When I was younger (like 32 instead of 39), my mother and I would often get into the same squabble.
She would tell me to pray about something– like that I would suddenly be given a raise- and I would try to explain that that wasn’t how raises were given where I worked and when that didn’t work, I would just tell her my truth: that I didn’t think it was appropriate to personally pray for favors from God. Because I am fully incapable of lying (this is far less of a gift than you think. Especially back then, it was absolutely impossible for me to just nod politely and move on if I had a different viewpoint. I had to explain myself. The good news is that I am not so stringent about all my truth telling now because I’ve realized a multitude of things and so now I can just say ‘Yes, ma’am’ and not feel wracked with guilt that I am a liar. I would tell you all these details but this post isn’t about the nuances of truth telling so I’ll save that for another day), I would explain to my mom that there were just two types of personal prayers I was comfortable offering up to the heavens, to the universe, to the God of my understanding: prayers for strength (or as I later learned, what Anne Lamott described as Help Me, Help Help Me) and prayers of thanks (in Anne Lamott speak: Thank You, Thank You, Thank You. As an additional aside, Lamott- whose nonfiction I adore-just released a new book called Help Thanks Wow: The Three Essential Prayers). Needless to say, my personal prayer philosophy didn’t go over all that well with my mom. She wanted me to ask for specific stuff. As a person who had very thoughtfully etched out her faith, I wanted to know that I was given what I was given for a reason and it was my job in life to navigate it thoughtfully. Sometimes, I needed help and when I did, I would pray for guidance and grace but never for God to give me, let’s say, a C in Calculus instead of the F I was currently earning. Sometimes, I was just bowled over with amazement at what I had been given and, in those instances, I didn’t want to be accused of not noticing. Sometimes, I just said Thanks out loud as I wandered through life.
And today’s spark is about the importance of saying that thanks.
There is something about gratitude that just makes our hearts happy, don’t you think? Gratitude fill us up, shifts our perspective, makes us shine brighter. Gratitude is good stuff.
Years ago, I received a random, unsigned thank you note in the mail- not for something I specifically did but for how I moved through the world. That thank you note, as you might imagine because this is how these things work, came at the end of one of the crappiest weeks I had had as a teacher. Exhausted and defeated, I read that note and felt something in me shift. Maybe I am not so bad, I thought. Maybe I do have plenty to offer, despite the evidence I had been trying to mount against myself from that week. That thank you note? It saved me from myself at a moment when I felt like throwing it all in. That’s powerful.

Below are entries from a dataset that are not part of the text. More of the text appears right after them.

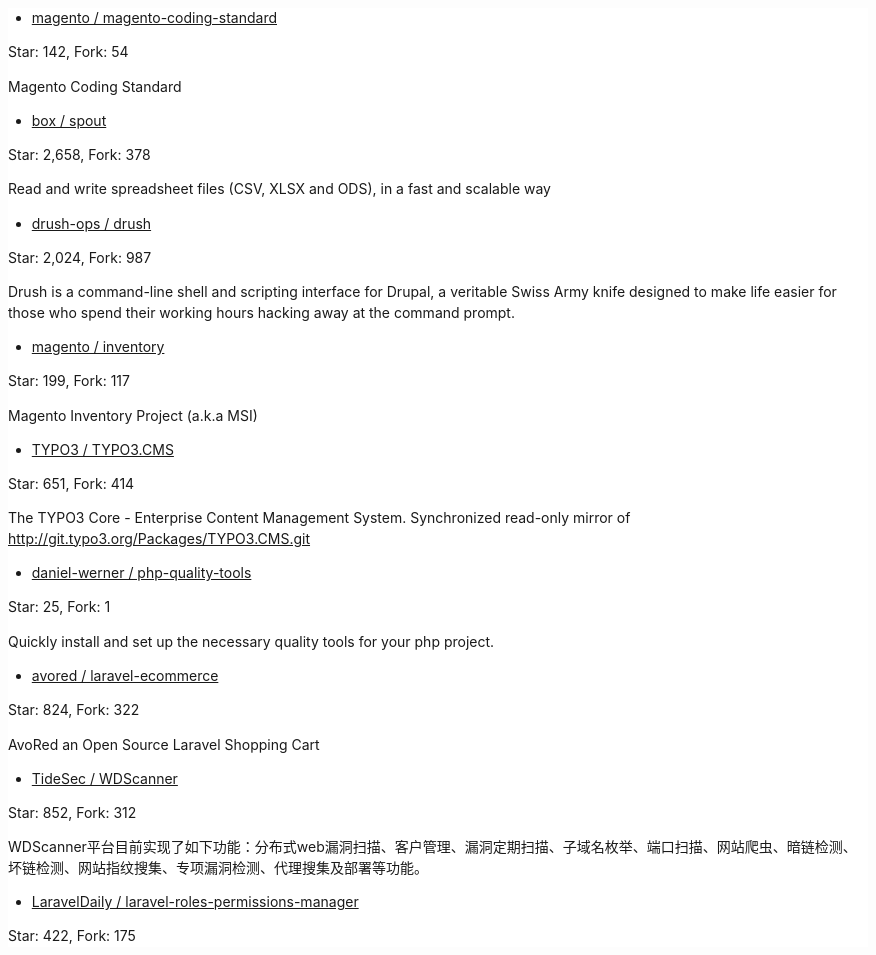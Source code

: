 * [magento / magento-coding-standard](https://github.com/magento/magento-coding-standard)

Star: 142, Fork: 54

Magento Coding Standard



* [box / spout](https://github.com/box/spout)

Star: 2,658, Fork: 378

Read and write spreadsheet files (CSV, XLSX and ODS), in a fast and scalable way



* [drush-ops / drush](https://github.com/drush-ops/drush)

Star: 2,024, Fork: 987

Drush is a command-line shell and scripting interface for Drupal, a veritable Swiss Army knife designed to make life easier for those who spend their working hours hacking away at the command prompt.



* [magento / inventory](https://github.com/magento/inventory)

Star: 199, Fork: 117

Magento Inventory Project (a.k.a MSI)



* [TYPO3 / TYPO3.CMS](https://github.com/TYPO3/TYPO3.CMS)

Star: 651, Fork: 414

The TYPO3 Core - Enterprise Content Management System. Synchronized read-only mirror of http://git.typo3.org/Packages/TYPO3.CMS.git



* [daniel-werner / php-quality-tools](https://github.com/daniel-werner/php-quality-tools)

Star: 25, Fork: 1

Quickly install and set up the necessary quality tools for your php project.



* [avored / laravel-ecommerce](https://github.com/avored/laravel-ecommerce)

Star: 824, Fork: 322

AvoRed an Open Source Laravel Shopping Cart



* [TideSec / WDScanner](https://github.com/TideSec/WDScanner)

Star: 852, Fork: 312

WDScanner平台目前实现了如下功能：分布式web漏洞扫描、客户管理、漏洞定期扫描、子域名枚举、端口扫描、网站爬虫、暗链检测、坏链检测、网站指纹搜集、专项漏洞检测、代理搜集及部署等功能。



* [LaravelDaily / laravel-roles-permissions-manager](https://github.com/LaravelDaily/laravel-roles-permissions-manager)

Star: 422, Fork: 175
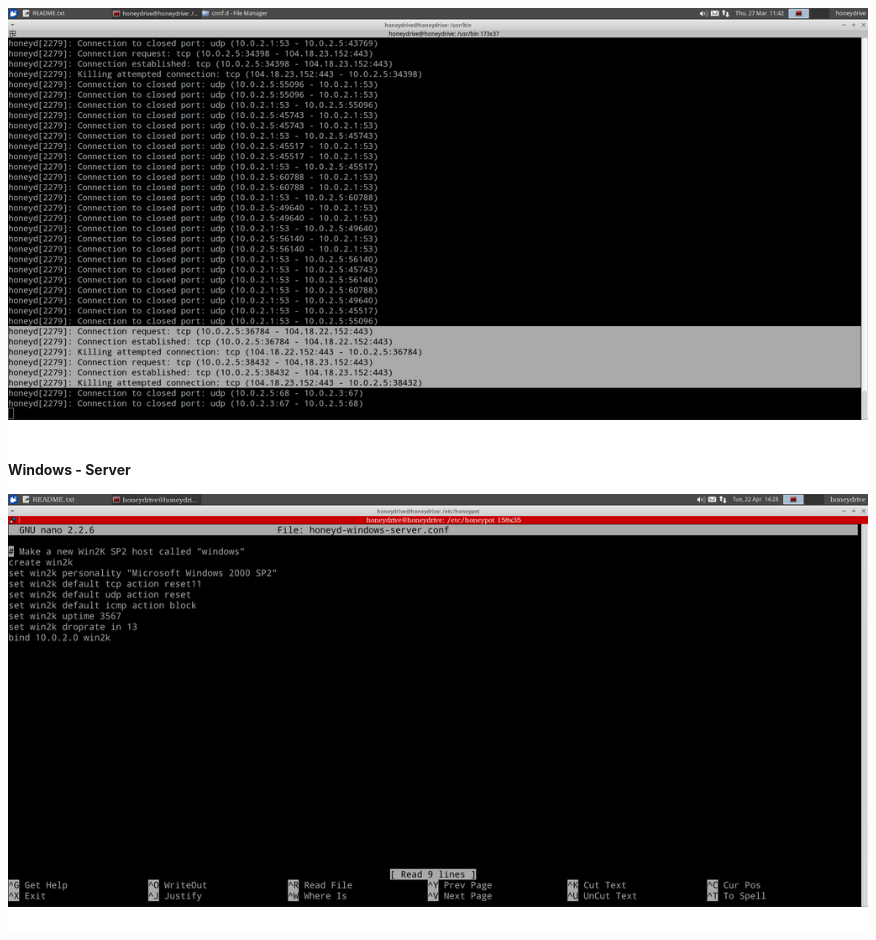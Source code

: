<div style="text-align:center"><img src="/images/honeydrive/115.png" /></div><br>



**Windows - Server**

<div style="text-align:center"><img src="/images/honeydrive/116.png" /></div><br>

This year, one of my goals for my birthday list is to write 39 thank you notes. Now, in general, I LOVE writing thank you notes. I get a gift and even if the gifter says, “Now, no thank you notes!”, I still write one. So thank you notes are kinda my thing. But my 39 thank you notes are going to be different. I am not going to thank people for things they have given me or done for me. I am going to thank them for how they are in the world and how that affected me.
I don’t expect you to write 39 notes, but, this week, I do want you to write one note. A handwritten note on actual paper and then I want you to mail it. Send a little gratitude out there because, at the very least, it will make you feel better. But the fact is that it will likely do much more.